Tear gas as another group tries to cross
While this group continues its journey, other large groups of Central American migrants are following in their footsteps -- including another group of about 3,000 people who reached the Guatemala-Mexico border on Sunday.
The situation quickly spiraled out of control, according to CNN en Español correspondent Michelle Mendoza, who reported from the scene.
Migrants threw rocks and sticks. Mexican forces threw tear gas.
In the clashes, a 26-year-old Honduran national, Henry Adalid Díaz Reyes, ended up dead, according to the Guatemalan Attorney General's Office. Authorities are investigating.
Several other migrants and police officers sustained minor injuries. Mexican Interior Minister Alfonso Navarrete condemned the violence, stating that "aggressors" had arrived armed with Molotov cocktails.
"The only way to enter Mexico is following immigration laws," he said.

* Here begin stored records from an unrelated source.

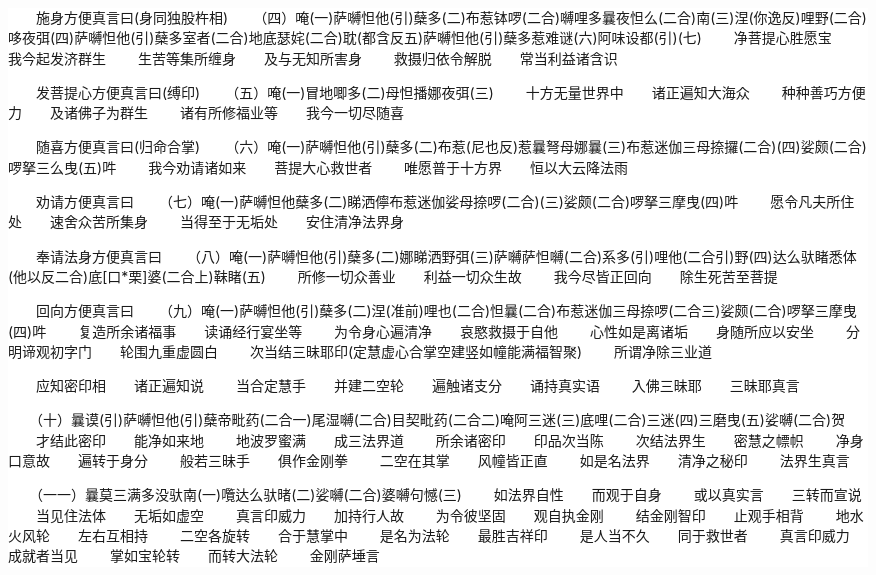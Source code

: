 　　施身方便真言曰(身同独股杵相)
　　（四）唵(一)萨嚩怛他(引)蘖多(二)布惹钵啰(二合)嚩哩多曩夜怛么(二合)南(三)涅(你逸反)哩野(二合)哆夜弭(四)萨嚩怛他(引)蘖多室者(二合)地底瑟姹(二合)耽(都含反五)萨嚩怛他(引)蘖多惹难谜(六)阿味设都(引)(七)
　　净菩提心胜愿宝　　我今起发济群生
　　生苦等集所缠身　　及与无知所害身
　　救摄归依令解脱　　常当利益诸含识

　　发菩提心方便真言曰(缚印)
　　（五）唵(一)冒地唧多(二)母怛播娜夜弭(三)
　　十方无量世界中　　诸正遍知大海众
　　种种善巧方便力　　及诸佛子为群生
　　诸有所修福业等　　我今一切尽随喜

　　随喜方便真言曰(归命合掌)
　　（六）唵(一)萨嚩怛他(引)蘖多(二)布惹(尼也反)惹曩弩母娜曩(三)布惹迷伽三母捺攞(二合)(四)娑颇(二合)啰拏三么曳(五)吽
　　我今劝请诸如来　　菩提大心救世者
　　唯愿普于十方界　　恒以大云降法雨

　　劝请方便真言曰
　　（七）唵(一)萨嚩怛他蘖多(二)睇洒儜布惹迷伽娑母捺啰(二合)(三)娑颇(二合)啰拏三摩曳(四)吽
　　愿令凡夫所住处　　速舍众苦所集身
　　当得至于无垢处　　安住清净法界身

　　奉请法身方便真言曰
　　（八）唵(一)萨嚩怛他(引)蘖多(二)娜睇洒野弭(三)萨嚩萨怛嚩(二合)系多(引)哩他(二合引)野(四)达么驮睹悉体(他以反二合)底[口*栗]婆(二合上)靺睹(五)
　　所修一切众善业　　利益一切众生故
　　我今尽皆正回向　　除生死苦至菩提

　　回向方便真言曰
　　（九）唵(一)萨嚩怛他(引)蘖多(二)涅(准前)哩也(二合)怛曩(二合)布惹迷伽三母捺啰(二合三)娑颇(二合)啰拏三摩曳(四)吽
　　复造所余诸福事　　读诵经行宴坐等
　　为令身心遍清净　　哀愍救摄于自他
　　心性如是离诸垢　　身随所应以安坐
　　分明谛观初字门　　轮围九重虚圆白
　　次当结三昧耶印(定慧虚心合掌空建竖如幢能满福智聚)
　　所谓净除三业道

　　应知密印相　　诸正遍知说
　　当合定慧手　　并建二空轮　　遍触诸支分　　诵持真实语
　　入佛三昧耶　　三昧耶真言

　　（十）曩谟(引)萨嚩怛他(引)蘖帝毗药(二合一)尾湿嚩(二合)目契毗药(二合二)唵阿三迷(三)底哩(二合)三迷(四)三磨曳(五)娑嚩(二合)贺
　　才结此密印　　能净如来地
　　地波罗蜜满　　成三法界道
　　所余诸密印　　印品次当陈
　　次结法界生　　密慧之幖帜
　　净身口意故　　遍转于身分
　　般若三昧手　　俱作金刚拳
　　二空在其掌　　风幢皆正直
　　如是名法界　　清净之秘印
　　法界生真言

　　（一一）曩莫三满多没驮南(一)囕达么驮暏(二)娑嚩(二合)婆嚩句憾(三)
　　如法界自性　　而观于自身
　　或以真实言　　三转而宣说
　　当见住法体　　无垢如虚空
　　真言印威力　　加持行人故
　　为令彼坚固　　观自执金刚
　　结金刚智印　　止观手相背
　　地水火风轮　　左右互相持
　　二空各旋转　　合于慧掌中
　　是名为法轮　　最胜吉祥印
　　是人当不久　　同于救世者
　　真言印威力　　成就者当见
　　掌如宝轮转　　而转大法轮
　　金刚萨埵言
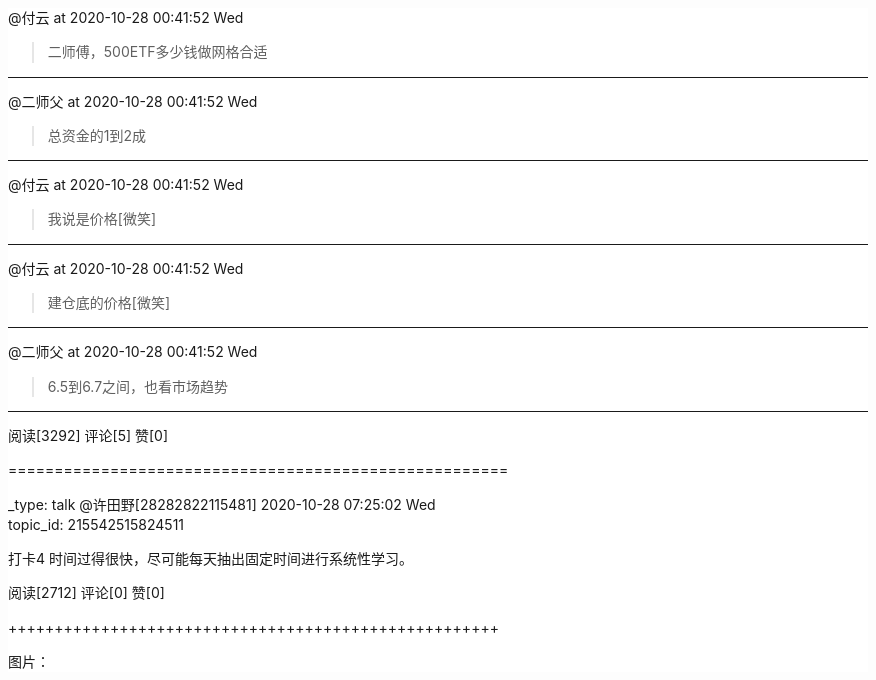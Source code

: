@付云 at 2020-10-28 00:41:52 Wed

> 二师傅，500ETF多少钱做网格合适

----------

@二师父 at 2020-10-28 00:41:52 Wed

> 总资金的1到2成

----------

@付云 at 2020-10-28 00:41:52 Wed

> 我说是价格[微笑]

----------

@付云 at 2020-10-28 00:41:52 Wed

> 建仓底的价格[微笑]

----------

@二师父 at 2020-10-28 00:41:52 Wed

> 6.5到6.7之间，也看市场趋势

----------



阅读[3292]  评论[5]  赞[0] 

======================================================






_type: talk
@许田野[28282822115481]
2020-10-28 07:25:02 Wed  
topic_id: 215542515824511

打卡4
时间过得很快，尽可能每天抽出固定时间进行系统性学习。



阅读[2712]  评论[0]  赞[0] 

+++++++++++++++++++++++++++++++++++++++++++++++++++++

图片：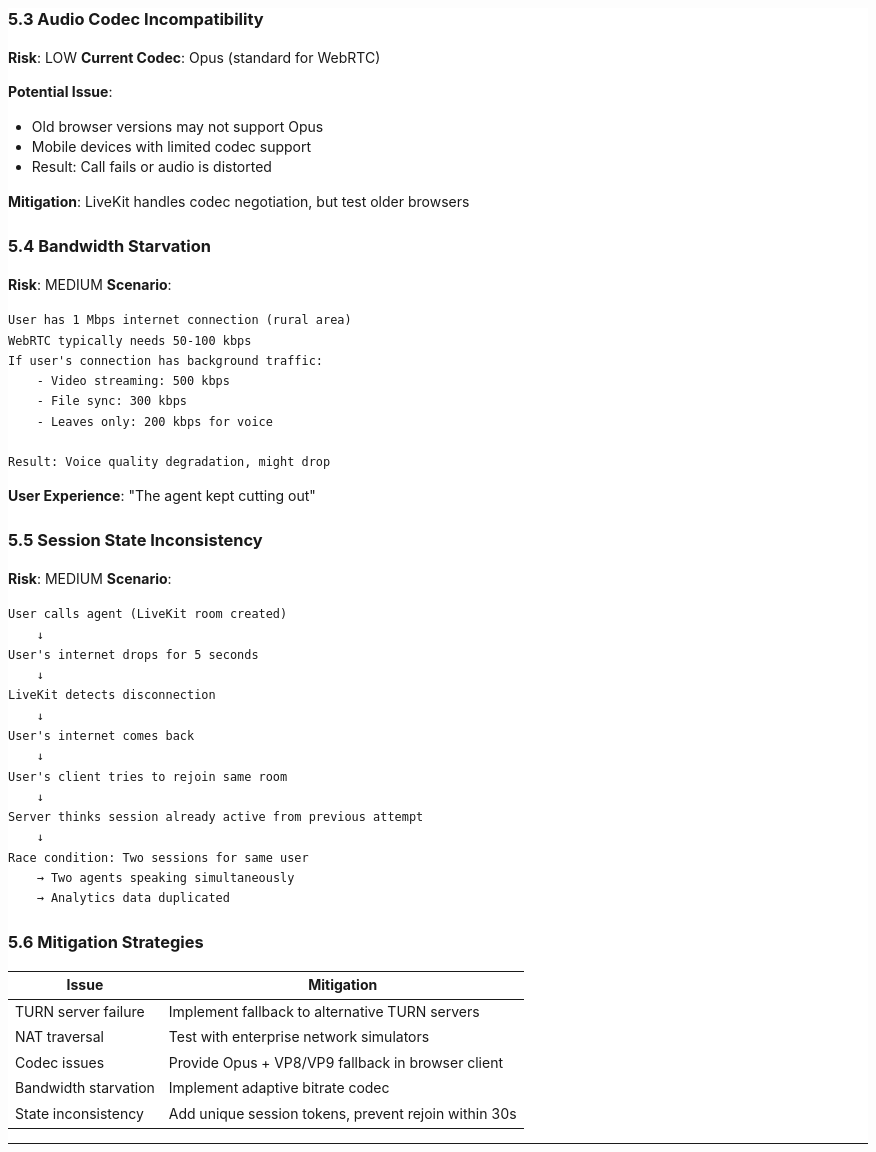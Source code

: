 ### 5.3 Audio Codec Incompatibility

**Risk**: LOW
**Current Codec**: Opus (standard for WebRTC)

**Potential Issue**:
- Old browser versions may not support Opus
- Mobile devices with limited codec support
- Result: Call fails or audio is distorted

**Mitigation**: LiveKit handles codec negotiation, but test older browsers

### 5.4 Bandwidth Starvation

**Risk**: MEDIUM
**Scenario**:
```
User has 1 Mbps internet connection (rural area)
WebRTC typically needs 50-100 kbps
If user's connection has background traffic:
    - Video streaming: 500 kbps
    - File sync: 300 kbps
    - Leaves only: 200 kbps for voice

Result: Voice quality degradation, might drop
```

**User Experience**: "The agent kept cutting out"

### 5.5 Session State Inconsistency

**Risk**: MEDIUM
**Scenario**:
```
User calls agent (LiveKit room created)
    ↓
User's internet drops for 5 seconds
    ↓
LiveKit detects disconnection
    ↓
User's internet comes back
    ↓
User's client tries to rejoin same room
    ↓
Server thinks session already active from previous attempt
    ↓
Race condition: Two sessions for same user
    → Two agents speaking simultaneously
    → Analytics data duplicated
```

### 5.6 Mitigation Strategies

| Issue | Mitigation |
|-------|-----------|
| TURN server failure | Implement fallback to alternative TURN servers |
| NAT traversal | Test with enterprise network simulators |
| Codec issues | Provide Opus + VP8/VP9 fallback in browser client |
| Bandwidth starvation | Implement adaptive bitrate codec |
| State inconsistency | Add unique session tokens, prevent rejoin within 30s |

---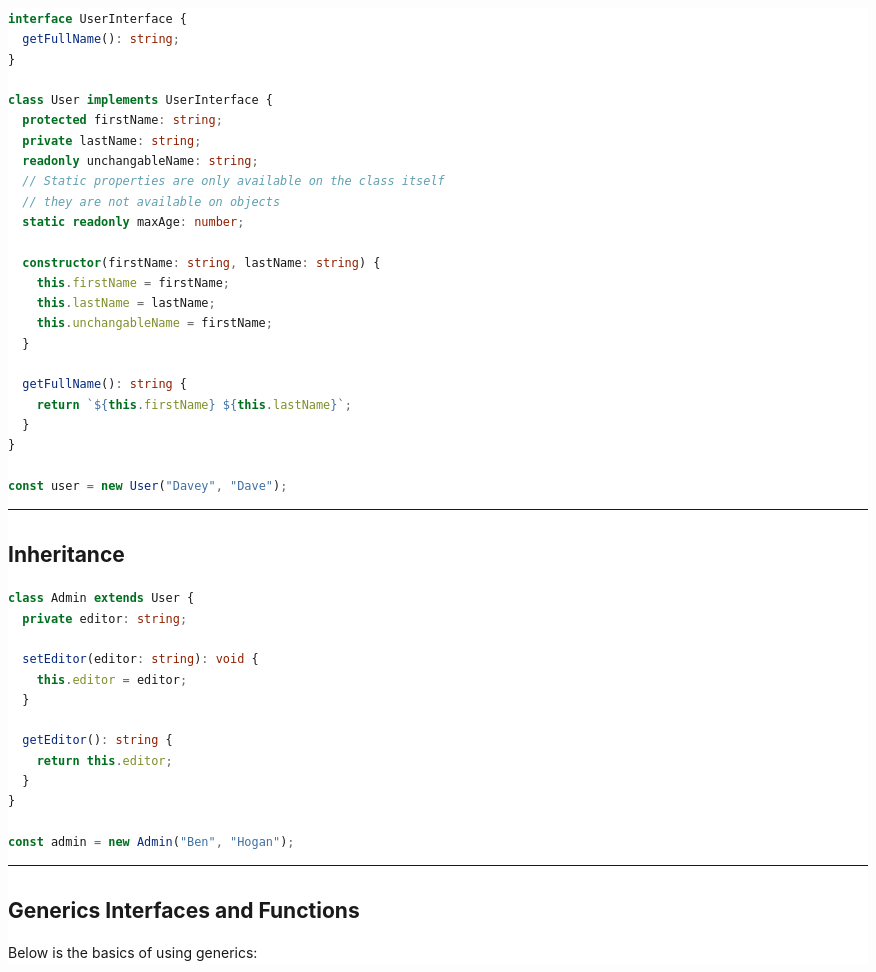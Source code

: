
 ```ts
interface UserInterface {
  getFullName(): string;
}

class User implements UserInterface {
  protected firstName: string;
  private lastName: string;
  readonly unchangableName: string;
  // Static properties are only available on the class itself
  // they are not available on objects
  static readonly maxAge: number;

  constructor(firstName: string, lastName: string) {
    this.firstName = firstName;
    this.lastName = lastName;
    this.unchangableName = firstName;
  }

  getFullName(): string {
    return `${this.firstName} ${this.lastName}`;
  }
}

const user = new User("Davey", "Dave");
```

---

## Inheritance

```ts
class Admin extends User {
  private editor: string;

  setEditor(editor: string): void {
    this.editor = editor;
  }

  getEditor(): string {
    return this.editor;
  }
}

const admin = new Admin("Ben", "Hogan");
```

---

## Generics Interfaces and Functions

Below is the basics of using generics:
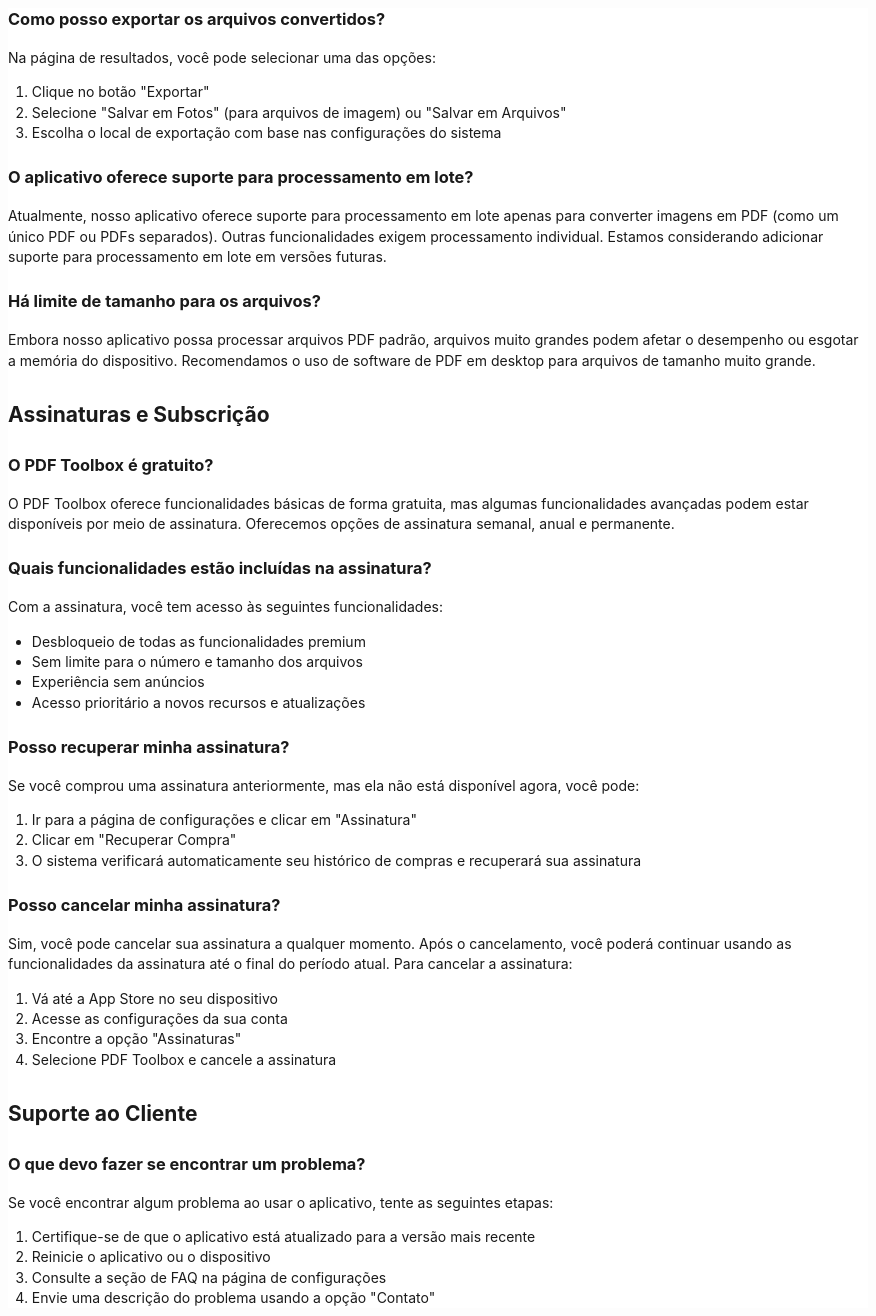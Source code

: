### Como posso exportar os arquivos convertidos?
Na página de resultados, você pode selecionar uma das opções:
1. Clique no botão "Exportar"
2. Selecione "Salvar em Fotos" (para arquivos de imagem) ou "Salvar em Arquivos"
3. Escolha o local de exportação com base nas configurações do sistema

### O aplicativo oferece suporte para processamento em lote?
Atualmente, nosso aplicativo oferece suporte para processamento em lote apenas para converter imagens em PDF (como um único PDF ou PDFs separados). Outras funcionalidades exigem processamento individual. Estamos considerando adicionar suporte para processamento em lote em versões futuras.

### Há limite de tamanho para os arquivos?
Embora nosso aplicativo possa processar arquivos PDF padrão, arquivos muito grandes podem afetar o desempenho ou esgotar a memória do dispositivo. Recomendamos o uso de software de PDF em desktop para arquivos de tamanho muito grande.

## Assinaturas e Subscrição

### O PDF Toolbox é gratuito?
O PDF Toolbox oferece funcionalidades básicas de forma gratuita, mas algumas funcionalidades avançadas podem estar disponíveis por meio de assinatura. Oferecemos opções de assinatura semanal, anual e permanente.

### Quais funcionalidades estão incluídas na assinatura?
Com a assinatura, você tem acesso às seguintes funcionalidades:
- Desbloqueio de todas as funcionalidades premium
- Sem limite para o número e tamanho dos arquivos
- Experiência sem anúncios
- Acesso prioritário a novos recursos e atualizações

### Posso recuperar minha assinatura?
Se você comprou uma assinatura anteriormente, mas ela não está disponível agora, você pode:
1. Ir para a página de configurações e clicar em "Assinatura"
2. Clicar em "Recuperar Compra"
3. O sistema verificará automaticamente seu histórico de compras e recuperará sua assinatura

### Posso cancelar minha assinatura?
Sim, você pode cancelar sua assinatura a qualquer momento. Após o cancelamento, você poderá continuar usando as funcionalidades da assinatura até o final do período atual. Para cancelar a assinatura:
1. Vá até a App Store no seu dispositivo
2. Acesse as configurações da sua conta
3. Encontre a opção "Assinaturas"
4. Selecione PDF Toolbox e cancele a assinatura

## Suporte ao Cliente

### O que devo fazer se encontrar um problema?
Se você encontrar algum problema ao usar o aplicativo, tente as seguintes etapas:
1. Certifique-se de que o aplicativo está atualizado para a versão mais recente
2. Reinicie o aplicativo ou o dispositivo
3. Consulte a seção de FAQ na página de configurações
4. Envie uma descrição do problema usando a opção "Contato"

On Monday, many who'd been stopped on the border bridge the day before appeared to be wading across the Suchiate River from Guatemala into Mexico.
It's unclear how authorities will treat them on the other side.
How do Mexicans feel about Central American migrants? It's complicated
Mexico historically has had a complex relationship with Central American migrants.
For years, on the often-dangerous journey through Mexico, migrants from Central America have fallen prey to cartel violence and faced harsh criticism from locals.
While many Mexicans have greeted the passing migrants with food and donations, a recent public opinion survey from El Universal newspaper found that not everyone is ready to roll out the welcome mat.
Asked how they felt about undocumented Central American immigrants being allowed to enter Mexico and being granted refuge, 47.8% of respondents agreed, while 37.8% were against it. Others said they were undecided or didn't have a strong feeling either way.
According to the newspaper, nearly a third of those surveyed said they believed undocumented migrants should be expelled from the country immediately.